Historians Against History: The Frontier Thesis and the National Covenant in American Historical Writing

Historians Against History: The Frontier Thesis and the
  • Paperback
  • 197 pages
  • Historians Against History: The Frontier Thesis and the National Covenant in American Historical Writing
  • David W. Noble
  • English
  • 02 July 2018
  • 9780816604449

About the Author: David W. Noble

Is a wellknown author, some History: The MOBI of his books are a fascination for readers like in the Historians Against History: The Frontier Thesis and the National Covenant in American Historical Writing book, this is one of the most wanted David W Noble author readers around the world.

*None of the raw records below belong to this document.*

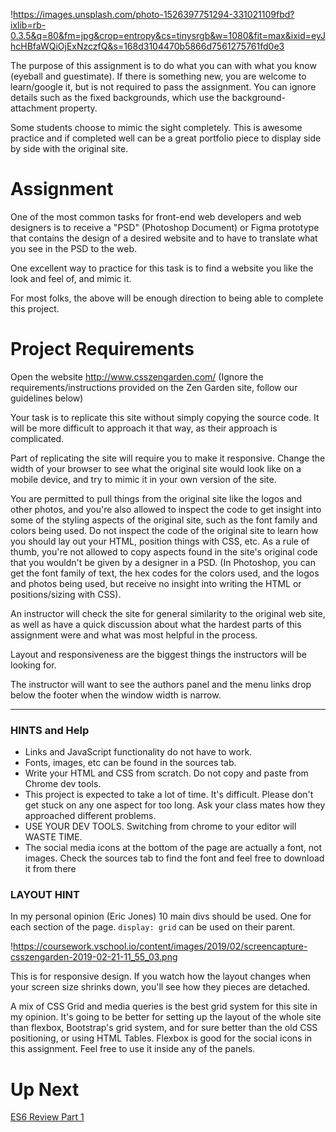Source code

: 

!https://images.unsplash.com/photo-1526397751294-331021109fbd?ixlib=rb-0.3.5&q=80&fm=jpg&crop=entropy&cs=tinysrgb&w=1080&fit=max&ixid=eyJhcHBfaWQiOjExNzczfQ&s=168d3104470b5866d7561275761fd0e3

The purpose of this assignment is to do what you can with what you know (eyeball and guestimate). If there is something new, you are welcome to learn/google it, but is not required to pass the assignment. You can ignore details such as the fixed backgrounds, which use the background-attachment property.

Some students choose to mimic the sight completely. This is awesome practice and if completed well can be a great portfolio piece to display side by side with the original site.

# **Assignment**

One of the most common tasks for front-end web developers and web designers is to receive a "PSD" (Photoshop Document) or Figma prototype that contains the design of a desired website and to have to translate what you see in the PSD to the web.

One excellent way to practice for this task is to find a website you like the look and feel of, and mimic it.

For most folks, the above will be enough direction to being able to complete this project. 

# **Project Requirements**

Open the website http://www.csszengarden.com/ (Ignore the requirements/instructions provided on the Zen Garden site, follow our guidelines below)

Your task is to replicate this site without simply copying the source code. It will be more difficult to approach it that way, as their approach is complicated.

Part of replicating the site will require you to make it responsive. Change the width of your browser to see what the original site would look like on a mobile device, and try to mimic it in your own version of the site.

You are permitted to pull things from the original site like the logos and other photos, and you're also allowed to inspect the code to get insight into some of the styling aspects of the original site, such as the font family and colors being used. Do not inspect the code of the original site to learn how you should lay out your HTML, position things with CSS, etc. As a rule of thumb, you're not allowed to copy aspects found in the site's original code that you wouldn't be given by a designer in a PSD. (In Photoshop, you can get the font family of text, the hex codes for the colors used, and the logos and photos being used, but receive no insight into writing the HTML or positions/sizing with CSS).

An instructor will check the site for general similarity to the original web site, as well as have a quick discussion about what the hardest parts of this assignment were and what was most helpful in the process.

Layout and responsiveness are the biggest things the instructors will be looking for.

The instructor will want to see the authors panel and the menu links drop below the footer when the window width is narrow.

---

### **HINTS and Help**

- Links and JavaScript functionality do not have to work.
- Fonts, images, etc can be found in the sources tab.
- Write your HTML and CSS from scratch. Do not copy and paste from Chrome dev tools.
- This project is expected to take a lot of time. It's difficult. Please don't get stuck on any one aspect for too long. Ask your class mates how they approached different problems.
- USE YOUR DEV TOOLS. Switching from chrome to your editor will WASTE TIME.
- The social media icons at the bottom of the page are actually a font, not images. Check the sources tab to find the font and feel free to download it from there

### **LAYOUT HINT**

In my personal opinion (Eric Jones) 10 main divs should be used. One for each section of the page. `display: grid` can be used on their parent.

!https://coursework.vschool.io/content/images/2019/02/screencapture-csszengarden-2019-02-21-11_55_03.png

This is for responsive design. If you watch how the layout changes when your screen size shrinks down, you'll see how they pieces are detached.

A mix of CSS Grid and media queries is the best grid system for this site in my opinion. It's going to be better for setting up the layout of the whole site than flexbox, Bootstrap's grid system, and for sure better than the old CSS positioning, or using HTML Tables. Flexbox is good for the social icons in this assignment. Feel free to use it inside any of the panels.

# Up Next

[ES6 Review Part 1](https://www.notion.so/ES6-Review-Part-1-6e6066e221934be1bc921345bb15c012?pvs=21)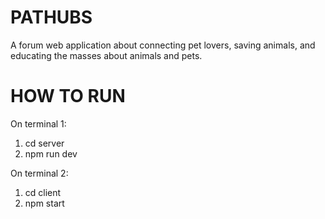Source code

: # PATHUBS
A forum web application about connecting pet lovers, saving animals, and educating the masses about animals and pets.

# HOW TO RUN
On terminal 1:
1. cd server
2. npm run dev

On terminal 2:
1. cd client
2. npm start
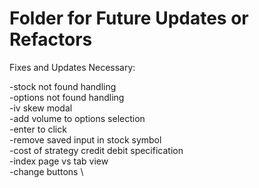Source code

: # Folder for Future Updates or Refactors 

Fixes and Updates Necessary:

-stock not found handling \
-options not found handling \
-iv skew modal \
-add volume to options selection \
-enter to click \
-remove saved input in stock symbol \
-cost of strategy credit debit specification \
-index page vs tab view \
-change buttons \


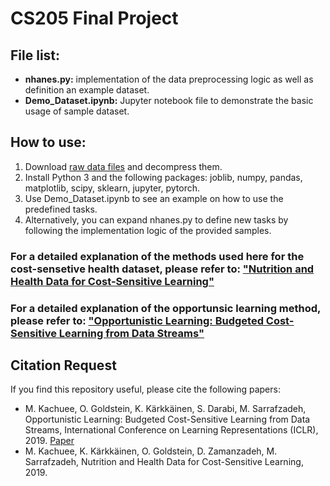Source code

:# CS205 Final Project


## File list:
- **nhanes.py:** implementation of the data preprocessing logic as well as definition an example dataset.
- **Demo_Dataset.ipynb:** Jupyter notebook file to demonstrate the basic usage of sample dataset.

## How to use:
1) Download [raw data files](https://drive.google.com/file/d/1hFp7O747408D8t5442f0Sjit7wXKXI1z/view?usp=sharing) and decompress them.
2) Install Python 3 and the following packages: joblib, numpy, pandas, matplotlib, scipy, sklearn, jupyter, pytorch.
3) Use Demo_Dataset.ipynb to see an example on how to use the predefined tasks.
4) Alternatively, you can expand nhanes.py to define new tasks by following the implementation logic of the provided samples.


### For a detailed explanation of the methods used here for the cost-sensetive health dataset, please refer to: ["Nutrition and Health Data for Cost-Sensitive Learning"](https://arxiv.org/abs/1902.07102)

### For a detailed explanation of the opportunsic learning method, please refer to: ["Opportunistic Learning: Budgeted Cost-Sensitive Learning from Data Streams"](https://openreview.net/forum?id=S1eOHo09KX)

## Citation Request
If you find this repository useful, please cite the following papers:

* M. Kachuee, O. Goldstein, K. Kärkkäinen, S. Darabi, M. Sarrafzadeh, Opportunistic Learning: Budgeted Cost-Sensitive Learning from Data Streams, International Conference on Learning Representations (ICLR), 2019. [Paper](https://openreview.net/forum?id=S1eOHo09KX)
* M. Kachuee, K. Kärkkäinen, O. Goldstein, D. Zamanzadeh, M. Sarrafzadeh, Nutrition and Health Data for Cost-Sensitive Learning, 2019. 
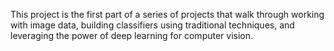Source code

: This project is the first part of a series of projects that walk through working with image data, building classifiers using traditional techniques, and leveraging the power of deep learning for computer vision.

Historians Against History: The Frontier Thesis and the National Covenant in American Historical Writingst The Frontier Thesis amp History TheMOBI #237the National Covenant in American Historical Writing Since PrefaceFlight from feudalism the new world amp the Puritan covenantGeorge Bancrofet Nature amp the fulfillment of the covenantFrederick Jackson Turner The machine amp the loss of the covenant Charles A Beard Industrialism amp the covenant restoredCarl Becker Europe Historians AgainstMOBI #208amp the roots of the covenantVernon Louis Parrington The covenant amp the Jeffersonian JeremaidBeard The covenant threatened by institutional powerBecker The covenant replaced by civilizationDaniel Boorstin Blackstone amp the conservation of the American covenantThe end of the covenant amp the beginning of American historyNotesIndex.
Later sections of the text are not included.